Below are the records; copy exactly the stretch from the line containing "in your browser." through the line containing "Backend connection is", both ends included, and nothing else.
[EXTRACTED DATA Boundary: Start]
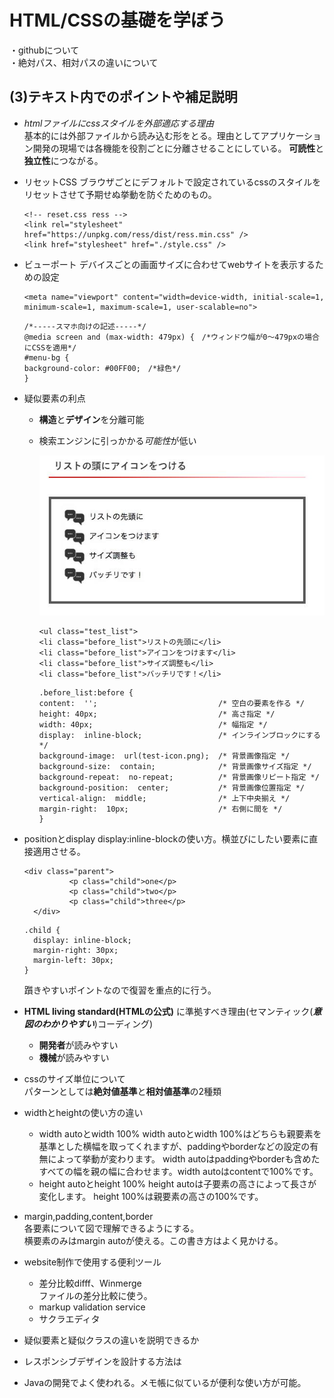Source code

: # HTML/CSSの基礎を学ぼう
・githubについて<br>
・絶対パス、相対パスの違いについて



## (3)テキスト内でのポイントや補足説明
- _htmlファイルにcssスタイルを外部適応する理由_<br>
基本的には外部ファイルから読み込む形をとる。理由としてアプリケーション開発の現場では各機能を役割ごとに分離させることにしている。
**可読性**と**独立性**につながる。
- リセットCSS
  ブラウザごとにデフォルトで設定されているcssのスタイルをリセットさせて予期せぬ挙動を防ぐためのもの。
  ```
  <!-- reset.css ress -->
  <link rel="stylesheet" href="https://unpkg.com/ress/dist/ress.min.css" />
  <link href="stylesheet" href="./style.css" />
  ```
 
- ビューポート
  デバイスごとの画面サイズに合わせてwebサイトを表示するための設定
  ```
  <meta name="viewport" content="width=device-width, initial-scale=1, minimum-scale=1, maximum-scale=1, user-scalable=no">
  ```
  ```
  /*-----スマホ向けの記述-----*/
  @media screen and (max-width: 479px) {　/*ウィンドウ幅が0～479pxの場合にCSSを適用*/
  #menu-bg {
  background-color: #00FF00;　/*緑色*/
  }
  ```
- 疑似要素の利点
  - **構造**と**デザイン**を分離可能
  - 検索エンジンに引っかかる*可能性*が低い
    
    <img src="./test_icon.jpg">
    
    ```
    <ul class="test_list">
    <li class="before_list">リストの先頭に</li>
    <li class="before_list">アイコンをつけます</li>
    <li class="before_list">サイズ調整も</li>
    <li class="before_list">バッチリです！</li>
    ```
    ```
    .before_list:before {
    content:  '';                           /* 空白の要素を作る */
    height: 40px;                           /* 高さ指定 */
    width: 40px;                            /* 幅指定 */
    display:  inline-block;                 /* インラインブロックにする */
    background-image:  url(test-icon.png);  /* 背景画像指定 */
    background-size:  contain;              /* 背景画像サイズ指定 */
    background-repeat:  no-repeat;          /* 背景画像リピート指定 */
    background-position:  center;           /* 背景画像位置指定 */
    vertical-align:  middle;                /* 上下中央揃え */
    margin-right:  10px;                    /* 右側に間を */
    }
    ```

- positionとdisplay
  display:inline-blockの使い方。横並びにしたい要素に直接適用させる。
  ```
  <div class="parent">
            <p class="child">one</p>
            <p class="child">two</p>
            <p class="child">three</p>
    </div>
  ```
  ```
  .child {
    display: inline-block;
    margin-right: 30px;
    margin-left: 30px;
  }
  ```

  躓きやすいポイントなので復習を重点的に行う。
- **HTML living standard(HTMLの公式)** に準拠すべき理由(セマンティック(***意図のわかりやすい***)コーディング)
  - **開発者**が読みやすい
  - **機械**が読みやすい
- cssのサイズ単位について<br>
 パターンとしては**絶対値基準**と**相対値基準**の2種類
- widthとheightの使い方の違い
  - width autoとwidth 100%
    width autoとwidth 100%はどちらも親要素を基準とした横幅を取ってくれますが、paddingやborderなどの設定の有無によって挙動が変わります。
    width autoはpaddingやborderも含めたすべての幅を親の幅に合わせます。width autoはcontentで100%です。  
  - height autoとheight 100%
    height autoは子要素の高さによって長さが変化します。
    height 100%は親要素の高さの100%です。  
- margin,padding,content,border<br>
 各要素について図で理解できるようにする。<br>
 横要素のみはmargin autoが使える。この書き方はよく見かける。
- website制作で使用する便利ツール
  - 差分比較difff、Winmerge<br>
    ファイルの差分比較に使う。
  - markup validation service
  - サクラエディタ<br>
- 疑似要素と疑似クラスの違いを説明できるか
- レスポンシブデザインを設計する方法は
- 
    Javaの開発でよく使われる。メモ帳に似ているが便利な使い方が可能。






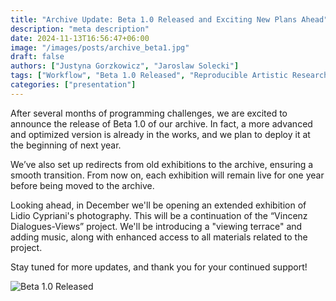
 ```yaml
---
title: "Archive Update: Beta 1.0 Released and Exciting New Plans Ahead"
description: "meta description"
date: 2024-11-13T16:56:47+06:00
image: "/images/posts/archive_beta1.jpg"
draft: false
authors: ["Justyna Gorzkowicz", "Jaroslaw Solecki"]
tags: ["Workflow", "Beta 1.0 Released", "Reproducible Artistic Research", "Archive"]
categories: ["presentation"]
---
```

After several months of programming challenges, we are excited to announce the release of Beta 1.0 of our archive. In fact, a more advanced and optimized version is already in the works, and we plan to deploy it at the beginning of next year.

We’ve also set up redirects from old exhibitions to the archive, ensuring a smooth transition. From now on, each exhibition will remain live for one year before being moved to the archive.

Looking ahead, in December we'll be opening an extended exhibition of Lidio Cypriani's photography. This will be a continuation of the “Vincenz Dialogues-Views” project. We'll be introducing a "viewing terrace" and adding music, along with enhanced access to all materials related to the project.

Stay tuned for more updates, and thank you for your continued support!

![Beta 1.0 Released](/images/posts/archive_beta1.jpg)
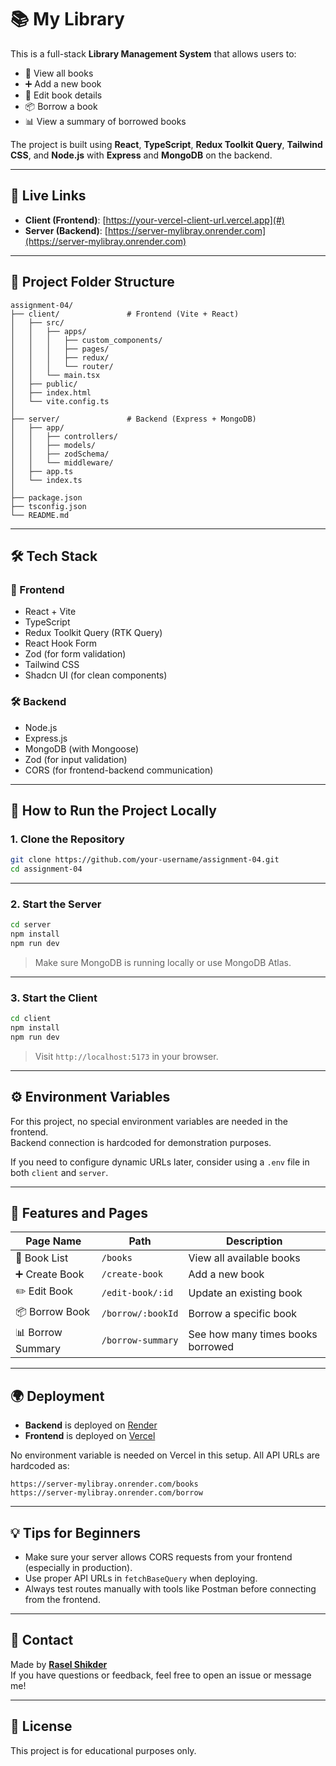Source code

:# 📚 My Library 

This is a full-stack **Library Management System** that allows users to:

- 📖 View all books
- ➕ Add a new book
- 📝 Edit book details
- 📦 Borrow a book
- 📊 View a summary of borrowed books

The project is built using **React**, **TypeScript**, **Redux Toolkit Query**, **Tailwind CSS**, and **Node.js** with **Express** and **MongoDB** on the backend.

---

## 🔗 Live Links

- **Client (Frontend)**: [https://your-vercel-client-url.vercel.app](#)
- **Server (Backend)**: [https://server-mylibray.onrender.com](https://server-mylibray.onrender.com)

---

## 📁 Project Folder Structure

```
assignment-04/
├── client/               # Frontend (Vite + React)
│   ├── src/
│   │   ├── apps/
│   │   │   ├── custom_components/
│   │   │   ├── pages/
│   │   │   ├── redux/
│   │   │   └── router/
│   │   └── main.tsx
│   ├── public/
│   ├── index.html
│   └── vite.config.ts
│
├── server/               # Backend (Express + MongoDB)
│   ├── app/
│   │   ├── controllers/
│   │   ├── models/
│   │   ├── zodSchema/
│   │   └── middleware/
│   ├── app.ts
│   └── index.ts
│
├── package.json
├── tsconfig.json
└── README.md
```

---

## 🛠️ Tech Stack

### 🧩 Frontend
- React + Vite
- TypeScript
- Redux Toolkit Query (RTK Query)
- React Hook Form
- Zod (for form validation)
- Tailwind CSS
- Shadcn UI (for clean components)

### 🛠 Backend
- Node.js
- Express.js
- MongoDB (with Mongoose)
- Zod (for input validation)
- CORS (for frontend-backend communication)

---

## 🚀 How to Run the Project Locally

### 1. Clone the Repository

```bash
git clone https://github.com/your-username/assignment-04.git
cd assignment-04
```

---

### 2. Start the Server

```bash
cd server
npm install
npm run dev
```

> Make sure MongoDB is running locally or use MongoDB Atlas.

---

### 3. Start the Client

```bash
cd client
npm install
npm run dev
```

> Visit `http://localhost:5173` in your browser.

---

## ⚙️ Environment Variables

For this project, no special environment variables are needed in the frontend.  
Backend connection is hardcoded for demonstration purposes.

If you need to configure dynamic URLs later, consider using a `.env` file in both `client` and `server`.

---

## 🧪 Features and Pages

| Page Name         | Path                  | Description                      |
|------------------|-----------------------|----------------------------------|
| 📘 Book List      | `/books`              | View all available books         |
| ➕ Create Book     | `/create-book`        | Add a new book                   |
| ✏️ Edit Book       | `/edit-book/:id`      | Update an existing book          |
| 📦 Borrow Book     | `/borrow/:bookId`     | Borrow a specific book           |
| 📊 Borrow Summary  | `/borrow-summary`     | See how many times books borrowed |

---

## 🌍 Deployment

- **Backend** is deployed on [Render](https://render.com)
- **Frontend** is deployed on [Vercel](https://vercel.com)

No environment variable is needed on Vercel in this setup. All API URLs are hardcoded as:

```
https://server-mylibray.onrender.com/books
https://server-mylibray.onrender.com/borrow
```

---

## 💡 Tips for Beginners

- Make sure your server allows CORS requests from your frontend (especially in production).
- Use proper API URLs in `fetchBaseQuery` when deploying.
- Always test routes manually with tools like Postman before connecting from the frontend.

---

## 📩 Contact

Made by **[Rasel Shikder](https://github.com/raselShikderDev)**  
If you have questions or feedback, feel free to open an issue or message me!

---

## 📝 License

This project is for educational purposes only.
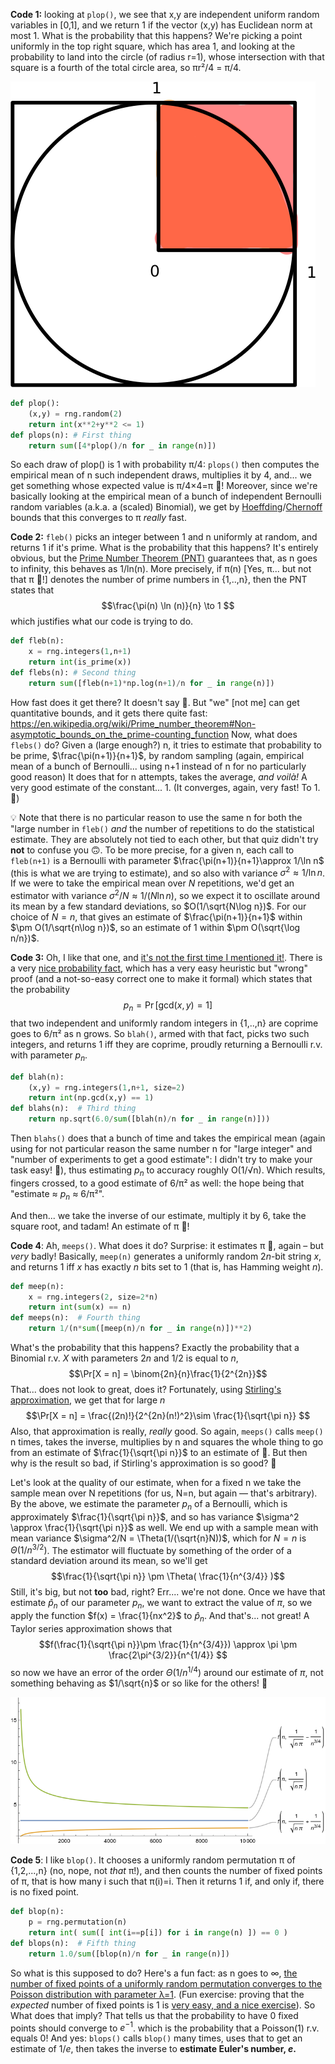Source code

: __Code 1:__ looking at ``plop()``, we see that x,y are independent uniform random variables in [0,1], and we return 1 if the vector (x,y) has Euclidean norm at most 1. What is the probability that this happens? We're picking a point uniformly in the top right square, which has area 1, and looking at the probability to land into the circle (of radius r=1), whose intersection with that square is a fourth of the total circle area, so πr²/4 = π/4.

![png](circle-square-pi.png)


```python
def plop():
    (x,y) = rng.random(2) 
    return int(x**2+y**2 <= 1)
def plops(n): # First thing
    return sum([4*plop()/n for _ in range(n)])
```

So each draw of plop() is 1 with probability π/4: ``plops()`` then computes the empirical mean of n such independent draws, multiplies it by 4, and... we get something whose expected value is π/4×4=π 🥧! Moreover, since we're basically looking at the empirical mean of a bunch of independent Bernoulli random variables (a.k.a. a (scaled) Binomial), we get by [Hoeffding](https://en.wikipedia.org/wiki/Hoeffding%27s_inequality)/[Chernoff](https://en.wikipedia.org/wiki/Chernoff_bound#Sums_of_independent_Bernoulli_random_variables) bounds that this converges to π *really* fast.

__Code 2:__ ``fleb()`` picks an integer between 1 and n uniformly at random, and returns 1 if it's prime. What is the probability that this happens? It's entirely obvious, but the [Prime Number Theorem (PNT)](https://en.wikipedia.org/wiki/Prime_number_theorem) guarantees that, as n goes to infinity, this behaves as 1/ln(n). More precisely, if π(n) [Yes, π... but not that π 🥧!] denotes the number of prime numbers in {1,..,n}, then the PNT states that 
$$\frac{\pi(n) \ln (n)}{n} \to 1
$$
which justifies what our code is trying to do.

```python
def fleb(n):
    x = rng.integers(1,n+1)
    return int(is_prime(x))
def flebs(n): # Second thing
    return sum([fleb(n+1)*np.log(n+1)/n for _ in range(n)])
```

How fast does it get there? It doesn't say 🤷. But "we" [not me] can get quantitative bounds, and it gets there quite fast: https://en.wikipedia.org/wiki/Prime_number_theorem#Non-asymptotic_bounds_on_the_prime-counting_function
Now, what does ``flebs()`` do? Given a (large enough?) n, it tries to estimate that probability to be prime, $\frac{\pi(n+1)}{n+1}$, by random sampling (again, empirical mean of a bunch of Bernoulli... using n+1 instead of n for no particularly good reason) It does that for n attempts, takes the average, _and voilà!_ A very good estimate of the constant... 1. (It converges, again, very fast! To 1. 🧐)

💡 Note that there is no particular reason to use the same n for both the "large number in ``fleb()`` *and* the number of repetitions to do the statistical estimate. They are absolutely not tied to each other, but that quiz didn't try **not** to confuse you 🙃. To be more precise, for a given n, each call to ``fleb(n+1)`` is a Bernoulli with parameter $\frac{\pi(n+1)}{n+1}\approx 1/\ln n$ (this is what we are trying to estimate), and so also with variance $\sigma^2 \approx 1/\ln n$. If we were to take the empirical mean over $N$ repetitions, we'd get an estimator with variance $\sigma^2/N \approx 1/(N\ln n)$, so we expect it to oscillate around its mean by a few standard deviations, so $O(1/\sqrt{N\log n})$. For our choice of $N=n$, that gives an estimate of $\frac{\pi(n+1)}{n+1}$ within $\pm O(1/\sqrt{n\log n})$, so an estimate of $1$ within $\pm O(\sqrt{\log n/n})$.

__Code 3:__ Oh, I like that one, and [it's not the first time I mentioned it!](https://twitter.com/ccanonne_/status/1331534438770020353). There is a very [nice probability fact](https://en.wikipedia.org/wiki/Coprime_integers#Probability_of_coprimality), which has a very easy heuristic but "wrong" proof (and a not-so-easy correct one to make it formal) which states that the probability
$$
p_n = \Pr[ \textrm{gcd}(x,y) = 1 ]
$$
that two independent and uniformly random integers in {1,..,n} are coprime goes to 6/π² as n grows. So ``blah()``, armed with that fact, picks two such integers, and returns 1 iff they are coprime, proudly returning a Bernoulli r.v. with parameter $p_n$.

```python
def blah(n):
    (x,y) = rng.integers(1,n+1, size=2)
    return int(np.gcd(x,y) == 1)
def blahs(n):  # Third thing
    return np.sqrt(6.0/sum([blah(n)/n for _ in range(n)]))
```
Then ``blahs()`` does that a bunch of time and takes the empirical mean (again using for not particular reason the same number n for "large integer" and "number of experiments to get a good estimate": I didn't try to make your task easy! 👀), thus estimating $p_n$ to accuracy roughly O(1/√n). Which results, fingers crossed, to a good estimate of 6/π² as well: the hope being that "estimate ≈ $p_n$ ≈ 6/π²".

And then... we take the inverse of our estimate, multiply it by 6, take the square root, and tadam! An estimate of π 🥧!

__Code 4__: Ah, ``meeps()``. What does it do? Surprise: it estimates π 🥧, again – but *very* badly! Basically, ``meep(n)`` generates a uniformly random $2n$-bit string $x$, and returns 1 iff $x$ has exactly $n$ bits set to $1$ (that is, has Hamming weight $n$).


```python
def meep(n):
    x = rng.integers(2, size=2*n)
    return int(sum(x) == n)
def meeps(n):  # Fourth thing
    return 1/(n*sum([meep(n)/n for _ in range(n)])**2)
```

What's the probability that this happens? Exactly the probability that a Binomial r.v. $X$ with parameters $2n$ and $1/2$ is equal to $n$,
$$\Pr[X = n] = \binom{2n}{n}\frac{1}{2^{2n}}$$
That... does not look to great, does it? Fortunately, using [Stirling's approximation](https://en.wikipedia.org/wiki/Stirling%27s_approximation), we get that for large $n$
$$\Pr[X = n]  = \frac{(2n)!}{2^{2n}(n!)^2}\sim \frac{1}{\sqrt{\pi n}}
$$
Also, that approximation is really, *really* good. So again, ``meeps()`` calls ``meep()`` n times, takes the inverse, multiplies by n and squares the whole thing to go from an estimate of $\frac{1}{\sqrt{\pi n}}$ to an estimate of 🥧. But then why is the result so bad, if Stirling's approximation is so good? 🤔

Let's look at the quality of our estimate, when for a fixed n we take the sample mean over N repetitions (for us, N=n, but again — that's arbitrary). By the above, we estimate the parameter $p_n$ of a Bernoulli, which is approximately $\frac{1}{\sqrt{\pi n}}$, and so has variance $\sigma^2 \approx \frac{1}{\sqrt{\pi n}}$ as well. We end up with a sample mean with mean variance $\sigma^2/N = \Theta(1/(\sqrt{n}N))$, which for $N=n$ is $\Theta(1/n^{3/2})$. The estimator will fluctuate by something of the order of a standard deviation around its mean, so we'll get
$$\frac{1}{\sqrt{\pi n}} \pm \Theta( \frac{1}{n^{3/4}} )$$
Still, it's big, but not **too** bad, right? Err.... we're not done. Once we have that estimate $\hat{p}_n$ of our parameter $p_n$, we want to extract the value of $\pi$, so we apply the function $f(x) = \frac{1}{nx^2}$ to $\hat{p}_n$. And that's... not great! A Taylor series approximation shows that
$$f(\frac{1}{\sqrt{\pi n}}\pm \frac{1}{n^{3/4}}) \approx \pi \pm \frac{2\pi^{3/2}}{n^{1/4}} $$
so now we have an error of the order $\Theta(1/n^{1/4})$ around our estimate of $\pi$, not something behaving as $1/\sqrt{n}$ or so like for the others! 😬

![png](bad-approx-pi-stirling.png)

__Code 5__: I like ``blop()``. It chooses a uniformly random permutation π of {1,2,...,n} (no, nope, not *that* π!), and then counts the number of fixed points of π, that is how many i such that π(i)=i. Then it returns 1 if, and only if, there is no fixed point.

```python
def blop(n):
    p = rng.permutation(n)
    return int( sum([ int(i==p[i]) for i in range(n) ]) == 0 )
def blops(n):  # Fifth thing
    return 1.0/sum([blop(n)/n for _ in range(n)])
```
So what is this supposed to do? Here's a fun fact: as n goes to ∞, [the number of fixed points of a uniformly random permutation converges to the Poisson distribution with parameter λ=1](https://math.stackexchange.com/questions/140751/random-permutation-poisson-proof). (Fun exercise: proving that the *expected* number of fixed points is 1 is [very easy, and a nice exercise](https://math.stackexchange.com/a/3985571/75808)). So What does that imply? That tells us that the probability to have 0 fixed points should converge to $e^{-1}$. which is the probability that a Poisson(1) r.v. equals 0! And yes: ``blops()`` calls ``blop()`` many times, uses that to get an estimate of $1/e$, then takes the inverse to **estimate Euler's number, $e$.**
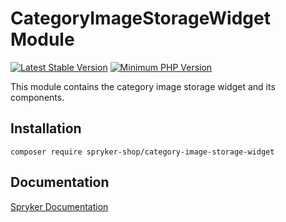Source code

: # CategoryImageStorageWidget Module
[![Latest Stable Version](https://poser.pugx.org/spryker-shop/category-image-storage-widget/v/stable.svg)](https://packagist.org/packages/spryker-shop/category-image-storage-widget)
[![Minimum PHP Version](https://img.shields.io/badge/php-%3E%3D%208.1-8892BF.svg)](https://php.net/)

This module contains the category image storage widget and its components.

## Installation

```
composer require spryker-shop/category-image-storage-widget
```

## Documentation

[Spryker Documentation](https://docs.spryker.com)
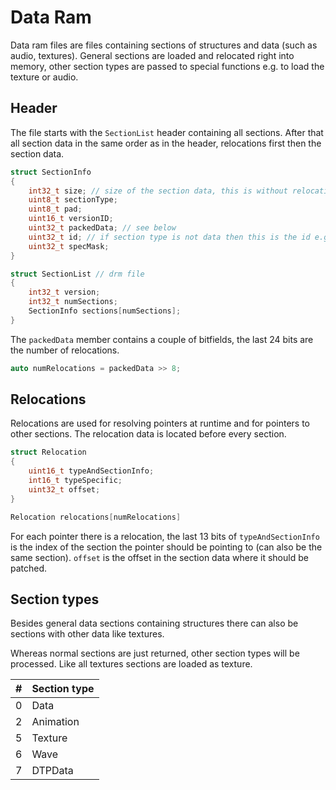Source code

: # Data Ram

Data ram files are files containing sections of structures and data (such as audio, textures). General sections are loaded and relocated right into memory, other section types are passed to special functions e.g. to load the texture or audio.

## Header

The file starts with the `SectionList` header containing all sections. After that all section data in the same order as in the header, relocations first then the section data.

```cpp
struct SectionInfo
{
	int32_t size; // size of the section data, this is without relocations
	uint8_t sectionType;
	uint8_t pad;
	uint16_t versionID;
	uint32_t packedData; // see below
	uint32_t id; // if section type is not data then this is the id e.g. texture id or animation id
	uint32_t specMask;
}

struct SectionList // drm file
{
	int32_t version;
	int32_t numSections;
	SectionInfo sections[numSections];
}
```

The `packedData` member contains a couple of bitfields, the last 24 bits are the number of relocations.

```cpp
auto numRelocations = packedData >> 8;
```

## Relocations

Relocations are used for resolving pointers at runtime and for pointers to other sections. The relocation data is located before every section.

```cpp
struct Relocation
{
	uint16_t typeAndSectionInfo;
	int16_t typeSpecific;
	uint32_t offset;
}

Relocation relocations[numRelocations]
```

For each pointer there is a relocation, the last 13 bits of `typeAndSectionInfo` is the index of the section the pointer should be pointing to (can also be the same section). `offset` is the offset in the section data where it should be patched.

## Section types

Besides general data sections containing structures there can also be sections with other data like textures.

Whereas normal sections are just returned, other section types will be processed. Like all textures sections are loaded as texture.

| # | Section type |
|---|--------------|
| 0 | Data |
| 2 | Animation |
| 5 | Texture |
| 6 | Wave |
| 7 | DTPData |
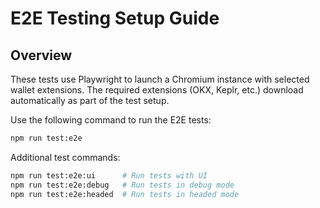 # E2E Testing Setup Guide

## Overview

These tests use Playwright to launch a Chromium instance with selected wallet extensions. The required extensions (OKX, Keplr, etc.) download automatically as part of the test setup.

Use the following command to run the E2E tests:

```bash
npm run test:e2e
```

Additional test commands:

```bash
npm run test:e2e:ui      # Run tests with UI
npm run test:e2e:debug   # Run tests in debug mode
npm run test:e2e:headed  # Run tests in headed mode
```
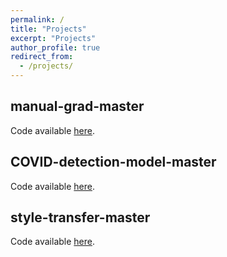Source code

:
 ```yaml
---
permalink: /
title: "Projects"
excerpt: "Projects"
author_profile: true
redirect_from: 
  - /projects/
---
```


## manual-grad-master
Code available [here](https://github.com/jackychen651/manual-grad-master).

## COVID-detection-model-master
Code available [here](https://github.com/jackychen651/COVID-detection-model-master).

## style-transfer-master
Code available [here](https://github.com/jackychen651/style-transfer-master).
[EXTRACTED DATA Boundary: End]
• _WRITTEN ANSWER_
> Visit `http://localhost:5173` in your browser.

---

## ⚙️ Environment Variables

For this project, no special environment variables are needed in the frontend.  
Backend connection is hardcoded for demonstration purposes.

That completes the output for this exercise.